Scramble String, Leetcode 解题笔记

Given a string s1, we may represent it as a binary tree by partitioning it to two non-empty substrings recursively.

Below is one possible representation of s1 = “great”:

great
/ \
gr eat
/ \ / \
g r e at
/ \
a t
To scramble the string, we may choose any non-leaf node and swap its two children.

For example, if we choose the node “gr” and swap its two children, it produces a scrambled string “rgeat”.

rgeat
/ \
rg eat
/ \ / \
r g e at
/ \
a t
We say that “rgeat” is a scrambled string of “great”.

Similarly, if we continue to swap the children of nodes “eat” and “at”, it produces a scrambled string “rgtae”.

rgtae
/ \
rg tae
/ \ / \
r g ta e
/ \
t a
We say that “rgtae” is a scrambled string of “great”.
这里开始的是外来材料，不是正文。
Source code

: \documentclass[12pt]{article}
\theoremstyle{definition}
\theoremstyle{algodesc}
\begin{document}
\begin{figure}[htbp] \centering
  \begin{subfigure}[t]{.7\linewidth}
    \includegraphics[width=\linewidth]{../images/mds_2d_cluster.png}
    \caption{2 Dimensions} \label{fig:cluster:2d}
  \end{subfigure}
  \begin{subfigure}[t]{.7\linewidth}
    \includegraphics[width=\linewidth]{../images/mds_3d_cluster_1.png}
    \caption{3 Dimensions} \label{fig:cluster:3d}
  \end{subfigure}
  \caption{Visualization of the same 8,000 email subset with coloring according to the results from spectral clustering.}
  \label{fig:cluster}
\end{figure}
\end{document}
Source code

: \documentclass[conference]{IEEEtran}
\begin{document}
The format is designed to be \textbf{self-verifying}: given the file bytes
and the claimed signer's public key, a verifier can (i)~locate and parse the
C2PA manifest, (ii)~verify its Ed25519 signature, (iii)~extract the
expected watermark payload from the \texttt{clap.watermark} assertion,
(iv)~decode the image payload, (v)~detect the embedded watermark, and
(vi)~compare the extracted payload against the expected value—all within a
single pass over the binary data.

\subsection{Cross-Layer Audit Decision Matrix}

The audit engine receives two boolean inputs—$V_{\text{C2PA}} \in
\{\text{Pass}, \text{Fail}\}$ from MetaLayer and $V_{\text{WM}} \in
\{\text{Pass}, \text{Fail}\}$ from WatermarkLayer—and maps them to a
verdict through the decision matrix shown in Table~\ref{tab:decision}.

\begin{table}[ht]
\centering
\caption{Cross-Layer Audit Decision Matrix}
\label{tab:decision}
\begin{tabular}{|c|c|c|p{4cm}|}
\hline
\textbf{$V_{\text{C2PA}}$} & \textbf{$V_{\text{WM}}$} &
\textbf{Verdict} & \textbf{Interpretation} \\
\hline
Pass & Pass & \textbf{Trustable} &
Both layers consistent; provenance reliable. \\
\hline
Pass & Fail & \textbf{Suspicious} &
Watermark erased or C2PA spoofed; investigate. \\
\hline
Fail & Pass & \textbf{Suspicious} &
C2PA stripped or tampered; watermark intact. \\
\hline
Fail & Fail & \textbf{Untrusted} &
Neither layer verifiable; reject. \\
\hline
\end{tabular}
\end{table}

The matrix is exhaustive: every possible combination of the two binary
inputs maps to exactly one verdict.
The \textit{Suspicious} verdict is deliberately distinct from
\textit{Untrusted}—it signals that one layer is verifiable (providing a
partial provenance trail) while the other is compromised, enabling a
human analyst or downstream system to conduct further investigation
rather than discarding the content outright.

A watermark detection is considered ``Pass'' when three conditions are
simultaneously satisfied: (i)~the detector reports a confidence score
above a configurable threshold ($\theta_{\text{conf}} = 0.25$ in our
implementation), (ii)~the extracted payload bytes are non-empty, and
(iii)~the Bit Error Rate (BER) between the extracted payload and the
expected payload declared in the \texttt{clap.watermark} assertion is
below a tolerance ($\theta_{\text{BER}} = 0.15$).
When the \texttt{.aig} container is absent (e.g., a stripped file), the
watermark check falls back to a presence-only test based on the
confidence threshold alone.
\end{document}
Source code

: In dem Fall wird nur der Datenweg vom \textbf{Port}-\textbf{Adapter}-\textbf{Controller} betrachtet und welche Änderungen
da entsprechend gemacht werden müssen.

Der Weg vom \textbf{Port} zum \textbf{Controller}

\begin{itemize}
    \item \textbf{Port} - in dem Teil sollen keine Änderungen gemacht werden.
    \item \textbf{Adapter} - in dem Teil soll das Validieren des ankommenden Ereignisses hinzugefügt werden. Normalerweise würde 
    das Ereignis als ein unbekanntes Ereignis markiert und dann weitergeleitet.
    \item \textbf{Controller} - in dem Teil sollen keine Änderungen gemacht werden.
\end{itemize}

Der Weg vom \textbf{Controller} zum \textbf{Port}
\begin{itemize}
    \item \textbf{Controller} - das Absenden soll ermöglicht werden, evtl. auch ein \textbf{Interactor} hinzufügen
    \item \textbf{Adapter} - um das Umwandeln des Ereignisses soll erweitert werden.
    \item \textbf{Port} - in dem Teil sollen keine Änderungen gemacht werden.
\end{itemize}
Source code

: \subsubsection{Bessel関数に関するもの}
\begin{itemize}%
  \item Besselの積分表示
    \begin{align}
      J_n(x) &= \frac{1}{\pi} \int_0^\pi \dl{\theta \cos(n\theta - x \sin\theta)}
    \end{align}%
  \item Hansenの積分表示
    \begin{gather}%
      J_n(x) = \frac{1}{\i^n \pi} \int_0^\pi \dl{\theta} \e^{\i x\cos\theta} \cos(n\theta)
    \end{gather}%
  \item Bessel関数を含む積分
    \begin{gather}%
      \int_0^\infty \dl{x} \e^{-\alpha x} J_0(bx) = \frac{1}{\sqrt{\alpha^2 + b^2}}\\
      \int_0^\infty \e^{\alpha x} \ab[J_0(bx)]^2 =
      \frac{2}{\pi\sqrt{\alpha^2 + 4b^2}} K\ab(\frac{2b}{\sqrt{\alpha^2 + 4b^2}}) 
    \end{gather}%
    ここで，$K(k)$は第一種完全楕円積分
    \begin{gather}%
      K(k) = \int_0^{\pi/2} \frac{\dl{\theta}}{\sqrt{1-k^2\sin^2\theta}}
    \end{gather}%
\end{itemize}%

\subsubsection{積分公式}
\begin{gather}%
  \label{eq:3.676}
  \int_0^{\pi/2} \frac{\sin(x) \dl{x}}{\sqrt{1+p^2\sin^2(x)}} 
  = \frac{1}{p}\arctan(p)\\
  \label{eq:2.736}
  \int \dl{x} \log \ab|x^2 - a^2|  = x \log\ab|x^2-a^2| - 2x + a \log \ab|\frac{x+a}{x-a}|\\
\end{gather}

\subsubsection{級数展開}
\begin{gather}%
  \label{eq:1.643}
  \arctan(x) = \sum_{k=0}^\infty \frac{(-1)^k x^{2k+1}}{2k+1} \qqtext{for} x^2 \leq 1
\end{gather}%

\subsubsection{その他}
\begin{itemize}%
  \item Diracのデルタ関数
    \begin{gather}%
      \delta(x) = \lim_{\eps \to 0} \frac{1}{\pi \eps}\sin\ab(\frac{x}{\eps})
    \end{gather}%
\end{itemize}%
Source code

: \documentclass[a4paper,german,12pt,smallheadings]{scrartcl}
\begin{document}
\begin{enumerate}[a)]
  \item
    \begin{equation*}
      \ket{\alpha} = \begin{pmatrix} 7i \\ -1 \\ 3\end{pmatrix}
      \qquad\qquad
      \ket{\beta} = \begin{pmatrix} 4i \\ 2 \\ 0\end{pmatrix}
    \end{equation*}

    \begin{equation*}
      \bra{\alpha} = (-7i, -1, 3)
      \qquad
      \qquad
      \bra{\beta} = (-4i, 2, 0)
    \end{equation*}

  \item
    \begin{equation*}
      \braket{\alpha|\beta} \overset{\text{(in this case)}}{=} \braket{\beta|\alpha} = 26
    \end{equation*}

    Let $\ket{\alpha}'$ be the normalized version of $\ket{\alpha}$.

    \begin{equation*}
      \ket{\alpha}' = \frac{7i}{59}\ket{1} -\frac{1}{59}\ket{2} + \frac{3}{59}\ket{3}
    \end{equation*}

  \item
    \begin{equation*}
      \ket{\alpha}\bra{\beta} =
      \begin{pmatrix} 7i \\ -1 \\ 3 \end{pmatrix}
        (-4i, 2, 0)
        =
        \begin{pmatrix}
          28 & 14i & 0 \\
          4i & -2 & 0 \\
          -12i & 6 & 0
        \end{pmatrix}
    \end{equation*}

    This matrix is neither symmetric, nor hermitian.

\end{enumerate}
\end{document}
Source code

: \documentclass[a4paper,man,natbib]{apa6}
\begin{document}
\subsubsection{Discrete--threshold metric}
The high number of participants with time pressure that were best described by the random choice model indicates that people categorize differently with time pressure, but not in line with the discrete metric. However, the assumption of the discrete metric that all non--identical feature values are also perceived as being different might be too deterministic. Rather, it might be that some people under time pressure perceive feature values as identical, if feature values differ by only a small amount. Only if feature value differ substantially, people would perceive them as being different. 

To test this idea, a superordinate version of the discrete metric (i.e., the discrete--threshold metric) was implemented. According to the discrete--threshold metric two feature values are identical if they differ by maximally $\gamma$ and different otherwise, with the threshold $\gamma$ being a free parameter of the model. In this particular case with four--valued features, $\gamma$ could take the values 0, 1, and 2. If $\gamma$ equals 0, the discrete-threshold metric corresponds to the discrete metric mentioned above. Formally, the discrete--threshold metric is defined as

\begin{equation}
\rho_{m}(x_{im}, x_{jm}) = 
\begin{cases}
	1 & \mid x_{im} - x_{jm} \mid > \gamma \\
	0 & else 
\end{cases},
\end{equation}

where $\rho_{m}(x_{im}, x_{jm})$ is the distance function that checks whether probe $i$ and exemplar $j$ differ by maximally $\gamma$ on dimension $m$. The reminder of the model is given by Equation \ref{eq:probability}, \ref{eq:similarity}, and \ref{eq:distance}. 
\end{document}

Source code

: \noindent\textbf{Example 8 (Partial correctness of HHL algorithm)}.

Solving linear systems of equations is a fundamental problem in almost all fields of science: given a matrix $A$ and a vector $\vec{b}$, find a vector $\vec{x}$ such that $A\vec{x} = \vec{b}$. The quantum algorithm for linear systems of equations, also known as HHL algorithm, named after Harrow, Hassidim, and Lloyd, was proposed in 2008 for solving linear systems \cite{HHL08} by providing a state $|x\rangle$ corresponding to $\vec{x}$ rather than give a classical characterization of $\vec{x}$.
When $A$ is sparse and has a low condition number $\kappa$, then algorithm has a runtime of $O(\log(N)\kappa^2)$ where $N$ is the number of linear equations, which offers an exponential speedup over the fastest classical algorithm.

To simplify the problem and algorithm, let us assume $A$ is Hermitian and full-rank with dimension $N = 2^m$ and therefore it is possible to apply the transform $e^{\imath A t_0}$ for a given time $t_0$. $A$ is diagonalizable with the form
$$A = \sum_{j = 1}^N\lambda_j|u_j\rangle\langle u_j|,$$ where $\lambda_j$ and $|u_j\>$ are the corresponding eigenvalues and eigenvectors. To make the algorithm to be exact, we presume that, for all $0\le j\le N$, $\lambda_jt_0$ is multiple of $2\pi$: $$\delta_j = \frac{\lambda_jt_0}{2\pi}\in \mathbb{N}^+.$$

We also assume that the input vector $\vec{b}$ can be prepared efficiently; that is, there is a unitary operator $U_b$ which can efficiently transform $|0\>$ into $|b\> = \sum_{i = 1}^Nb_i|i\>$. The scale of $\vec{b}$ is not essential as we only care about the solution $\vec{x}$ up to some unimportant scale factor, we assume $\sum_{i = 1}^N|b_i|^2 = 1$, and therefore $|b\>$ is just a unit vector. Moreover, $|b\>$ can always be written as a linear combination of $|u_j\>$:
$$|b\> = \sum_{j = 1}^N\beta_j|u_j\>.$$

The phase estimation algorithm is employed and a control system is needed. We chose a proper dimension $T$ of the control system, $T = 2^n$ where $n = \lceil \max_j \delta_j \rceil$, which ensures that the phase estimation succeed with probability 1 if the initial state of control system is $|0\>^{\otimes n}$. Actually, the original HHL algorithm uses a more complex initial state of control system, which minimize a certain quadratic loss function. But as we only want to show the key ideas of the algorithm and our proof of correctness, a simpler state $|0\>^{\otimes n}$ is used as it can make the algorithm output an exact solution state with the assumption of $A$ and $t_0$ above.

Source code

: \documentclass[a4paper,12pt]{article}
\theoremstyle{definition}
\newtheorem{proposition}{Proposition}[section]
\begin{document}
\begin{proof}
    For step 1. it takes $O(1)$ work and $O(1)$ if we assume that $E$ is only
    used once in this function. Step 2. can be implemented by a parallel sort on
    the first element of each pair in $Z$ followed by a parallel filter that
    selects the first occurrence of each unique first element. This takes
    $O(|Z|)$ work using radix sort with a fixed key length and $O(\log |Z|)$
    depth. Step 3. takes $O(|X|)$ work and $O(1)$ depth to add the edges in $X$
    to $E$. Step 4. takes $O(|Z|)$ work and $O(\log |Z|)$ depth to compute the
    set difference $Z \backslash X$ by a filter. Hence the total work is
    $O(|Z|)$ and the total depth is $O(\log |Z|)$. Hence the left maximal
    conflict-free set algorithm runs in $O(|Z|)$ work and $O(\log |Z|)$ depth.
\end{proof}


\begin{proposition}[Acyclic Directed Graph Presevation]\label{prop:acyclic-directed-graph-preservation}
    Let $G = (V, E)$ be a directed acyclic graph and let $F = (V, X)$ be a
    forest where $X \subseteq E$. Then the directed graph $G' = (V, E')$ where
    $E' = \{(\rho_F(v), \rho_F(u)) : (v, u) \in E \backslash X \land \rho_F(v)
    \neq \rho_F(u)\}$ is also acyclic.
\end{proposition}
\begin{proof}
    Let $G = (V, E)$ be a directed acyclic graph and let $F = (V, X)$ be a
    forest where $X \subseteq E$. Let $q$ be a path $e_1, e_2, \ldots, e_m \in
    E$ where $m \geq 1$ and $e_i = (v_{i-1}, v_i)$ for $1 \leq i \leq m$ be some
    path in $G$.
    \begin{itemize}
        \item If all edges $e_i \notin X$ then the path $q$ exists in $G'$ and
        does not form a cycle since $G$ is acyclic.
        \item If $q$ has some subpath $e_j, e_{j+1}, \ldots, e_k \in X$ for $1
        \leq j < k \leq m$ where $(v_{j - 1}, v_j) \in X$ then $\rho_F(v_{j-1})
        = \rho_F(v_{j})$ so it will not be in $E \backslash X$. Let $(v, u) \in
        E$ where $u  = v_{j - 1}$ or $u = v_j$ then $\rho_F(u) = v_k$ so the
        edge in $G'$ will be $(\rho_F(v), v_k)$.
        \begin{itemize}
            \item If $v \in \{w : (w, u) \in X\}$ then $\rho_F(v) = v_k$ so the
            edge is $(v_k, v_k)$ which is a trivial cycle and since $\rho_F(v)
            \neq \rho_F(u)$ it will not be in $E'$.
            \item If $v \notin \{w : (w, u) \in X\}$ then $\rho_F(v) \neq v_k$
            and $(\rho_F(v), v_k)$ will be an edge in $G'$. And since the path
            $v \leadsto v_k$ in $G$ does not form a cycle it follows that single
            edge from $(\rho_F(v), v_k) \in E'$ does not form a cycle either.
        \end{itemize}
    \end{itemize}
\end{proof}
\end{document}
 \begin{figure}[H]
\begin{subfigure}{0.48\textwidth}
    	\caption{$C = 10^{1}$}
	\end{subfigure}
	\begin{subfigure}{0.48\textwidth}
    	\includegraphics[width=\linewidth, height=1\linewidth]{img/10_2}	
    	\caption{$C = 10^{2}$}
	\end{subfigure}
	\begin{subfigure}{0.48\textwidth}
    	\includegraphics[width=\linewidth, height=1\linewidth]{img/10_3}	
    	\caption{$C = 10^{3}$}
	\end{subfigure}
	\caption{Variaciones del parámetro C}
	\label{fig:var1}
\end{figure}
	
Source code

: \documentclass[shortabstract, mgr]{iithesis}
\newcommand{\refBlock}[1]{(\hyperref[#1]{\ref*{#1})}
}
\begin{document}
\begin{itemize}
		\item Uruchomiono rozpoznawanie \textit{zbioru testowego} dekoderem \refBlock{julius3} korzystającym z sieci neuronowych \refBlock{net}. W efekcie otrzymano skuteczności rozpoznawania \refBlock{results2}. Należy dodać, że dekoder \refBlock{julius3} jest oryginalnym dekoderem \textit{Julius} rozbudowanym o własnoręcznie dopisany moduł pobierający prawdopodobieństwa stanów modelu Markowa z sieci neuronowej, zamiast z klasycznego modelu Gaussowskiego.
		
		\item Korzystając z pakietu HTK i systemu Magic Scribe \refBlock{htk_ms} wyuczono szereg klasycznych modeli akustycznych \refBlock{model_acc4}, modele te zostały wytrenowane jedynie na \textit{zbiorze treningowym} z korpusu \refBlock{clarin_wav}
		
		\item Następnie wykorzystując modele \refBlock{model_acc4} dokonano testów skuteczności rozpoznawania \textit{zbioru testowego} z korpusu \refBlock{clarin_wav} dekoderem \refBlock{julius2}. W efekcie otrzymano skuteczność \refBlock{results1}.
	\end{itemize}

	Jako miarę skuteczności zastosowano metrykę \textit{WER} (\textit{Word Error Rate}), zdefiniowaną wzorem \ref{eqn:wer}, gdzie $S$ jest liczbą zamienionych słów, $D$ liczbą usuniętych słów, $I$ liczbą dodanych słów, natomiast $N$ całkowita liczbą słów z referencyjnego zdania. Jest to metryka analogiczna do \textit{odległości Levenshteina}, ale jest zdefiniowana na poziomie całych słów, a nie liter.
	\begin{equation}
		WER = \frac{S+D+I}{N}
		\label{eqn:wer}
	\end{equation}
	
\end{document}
Given two strings s1 and s2 of the same length, determine if s2 is a scrambled string of s1.

这题难度很高,面试中遇到这种题估计是做不出来的,除非之前见过。网上流行两种解法,第一种是递归,比较容易理解,关键点是找到规律。对付复杂问题的方法是从简单的特例来思考,从而找出规律。
先考察简单情况:
字符串长度为1:很明显,两个字符串必须完全相同才可以。
字符串长度为2:当s1=”ab”, s2只有”ab”或者”ba”才可以。
对于任意长度的字符串,我们可以把字符串s1分为a1,b1两个部分,s2分为a2,b2两个部分,满足((a1~a2) && (b1~b2))或者 ((a1~b2) && (a1~b2))

public class Solution {
    public boolean isScramble(String s1, String s2) {
        
        int m = s1.length();
        int n = s2.length();
        if(m != n) return false;
        if(s1.equals(s2)) return true;
        char[] one = s1.toCharArray();
        char[] two = s2.toCharArray();
        Arrays.sort(one);
        Arrays.sort(two);
        for(int i = 0; i < m; i++){
            if(one[i] != two[i])
                return false;
        }
        
        for(int i = 1; i < s1.length(); i++){
            String sub11 = s1.substring(0, i);
            String sub12 = s1.substring(i, m);
            String sub21 = s2.substring(0, i);
            String sub22 = s2.substring(i, m);
            
            if(isScramble(sub11, sub21) && isScramble(sub12, sub22))
                return true;
            
            sub21 = s2.substring(0, m-i);
            sub22 = s2.substring(m-i, m);
            if(isScramble(sub11, sub22) && isScramble(sub12, sub21))
                return true;
        }
        return false;
    }
}

还有一种更快的方法,是利用动态规划,思路很绕,这里不写了,感兴趣的可以自己去搜一下。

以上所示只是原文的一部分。